Marianne Laigneau : Comment certains auteurs avaient fait de la géographie parisienne une image de l’histoire qui était en train de se vivre à l’intérieur de la ville, avec des quartiers occupés et des quartiers qui étaient vécus comme développant une certaine forme de résistance ; comment la littérature se croisait avec l’histoire et une géographie des lieux, et comment des auteurs différents – Léo Mallet et le roman policier faisaient également partie de mon corpus – avaient donné chacun leur vision de cette géographie parisienne à un moment très particulier de son histoire. C’était un sujet qui n’était pas travaillé. Modiano, est un écrivain très secret qui ne répondait – et ne répond toujours pas - à aucune demande d’interview.

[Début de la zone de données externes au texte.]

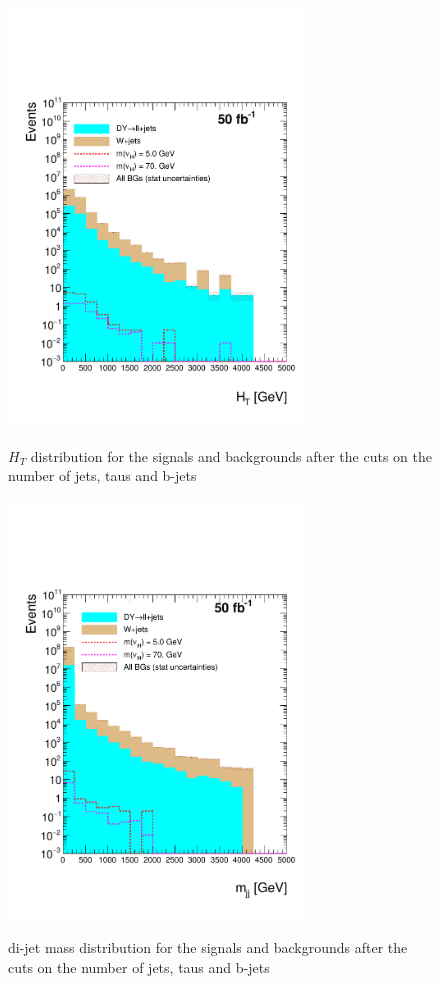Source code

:  \begin{figure}[h] 
 \centering
 \caption{$H_T$ distribution for the signals and backgrounds after the cuts on the number of jets, taus and b-jets}
 \includegraphics[width=0.7\textwidth]{./Capitulos/Analysis/AfterBJets/HT_MET_20} 
 \label{HT_bjets}
 \end{figure} 
 
  \begin{figure}[h] 
 \centering
 \caption{di-jet mass distribution for the signals and backgrounds after the cuts on the number of jets, taus and b-jets}
 \includegraphics[width=0.7\textwidth]{./Capitulos/Analysis/AfterBJets/mjj_MET_20} 
 \label{diJetMass_bjets}
 \end{figure} 
 
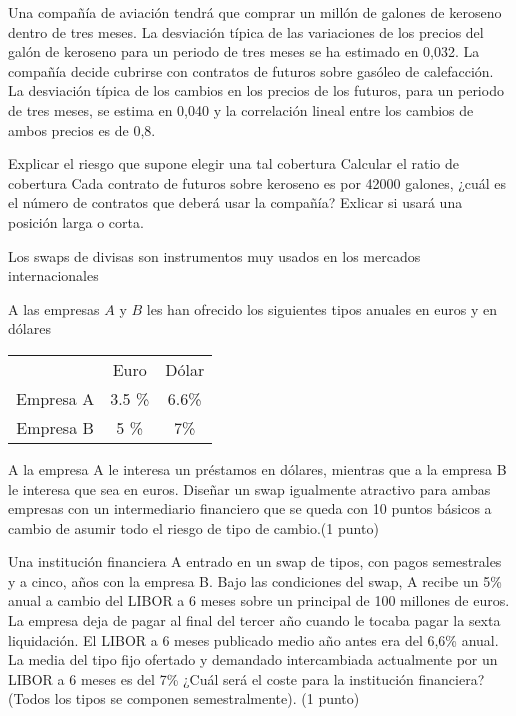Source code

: \begin{problem}[4]
Una compañía de aviación tendrá que comprar un millón de galones de keroseno dentro de tres
meses. La desviación típica de las variaciones de los precios del galón de keroseno para un periodo
de tres meses se ha estimado en 0,032. La compañía decide cubrirse con contratos de futuros sobre
gasóleo de calefacción. La desviación típica de los cambios en los precios de los futuros, para un
periodo de tres meses, se estima en 0,040 y la correlación lineal entre los cambios de ambos precios
es de 0,8.

\ppart Explicar el riesgo que supone elegir una tal cobertura
\ppart Calcular el ratio de cobertura
\ppart Cada contrato de futuros sobre keroseno es por 42000 galones, ¿cuál es el número de contratos que deberá usar la compañía? Exlicar si usará una posición larga o corta.
\solution

\end{problem}

\begin{problem}[5]
Los swaps de divisas son instrumentos muy usados en los mercados internacionales

\ppart A las empresas $A$ y $B$ les han ofrecido los siguientes tipos anuales en euros y en dólares

\begin{center}
\begin{tabular}{ccc}
\hline
& Euro & Dólar \\
Empresa A & 3.5 \% & 6.6\% \\
Empresa B & 5 \% & 7\% \\
\hline
\end{tabular}
\end{center}

A la empresa A le interesa un préstamos en dólares, mientras que a la empresa B le interesa que
sea en euros. Diseñar un swap igualmente atractivo para ambas empresas con un intermediario
financiero que se queda con 10 puntos básicos a cambio de asumir todo el riesgo de tipo de
cambio.(1 punto)

\ppart Una institución financiera A entrado en un swap de tipos, con pagos semestrales y a cinco,
años con la empresa B. Bajo las condiciones del swap, A recibe un 5\% anual a cambio del
LIBOR a 6 meses sobre un principal de 100 millones de euros. La empresa deja de pagar
al final del tercer año cuando le tocaba pagar la sexta liquidación. El LIBOR a 6 meses
publicado medio año antes era del 6,6\% anual. La media del tipo fijo ofertado y demandado
intercambiada actualmente por un LIBOR a 6 meses es del 7\% ¿Cuál será el coste para la
institución financiera? (Todos los tipos se componen semestralmente). (1 punto)

\solution

\end{problem}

Martha Ganeva : En 1985 a eu lieu la fusion entre l’Ecole des garçons et celle des jeunes filles. Quel est votre souvenir de cet événement ?

Marianne Laigneau : J’ai dû passer un concours qui était mixte pour la première fois, mais l’Ecole ne l’était pas encore au sens physique du terme et cela s’est fait pendant la première année de ma scolarité. Cela suscitait beaucoup de questions, bien sûr…

Martha Ganeva : Et de résistances ?

Marianne Laigenau : Oui, des inquiétudes aussi. Aujourd’hui, trente ans après, elles paraissent complètement dépassées, mais à l’époque, c’était presque les Horaces et les Curiaces. Et le souvenir que j’en ai est très prosaïque : en fait j’ai passé mes quatre années sur le site de Jourdan, en internat, et une année à Montrouge, en année supplémentaire ; c’était un milieu "cosy", on buvait du thé dans la journée, on prenait la tisane le soir, on avait un foyer où on allait en peignoir le soir regarder la télévision – les émissions de Frédéric Mitterrand, les grands cinéastes, les têtes couronnées… Et puis, tout d’un coup sont arrivés des garçons, qui étaient des scientifiques et, par ailleurs, des rugbymen, et la première chose qu’ils ont faite, c’était de construire un bar au milieu du foyer et là on a compris que l’on ne pouvait plus du tout se balader en peignoir dans les couloirs de l’Ecole normale supérieure. Cela a été donc une fusion assez sportive, mais sympathique en fait, et qui nous a aussi ouvert l’esprit et sorties d’un monde qui était un peu clos quand même.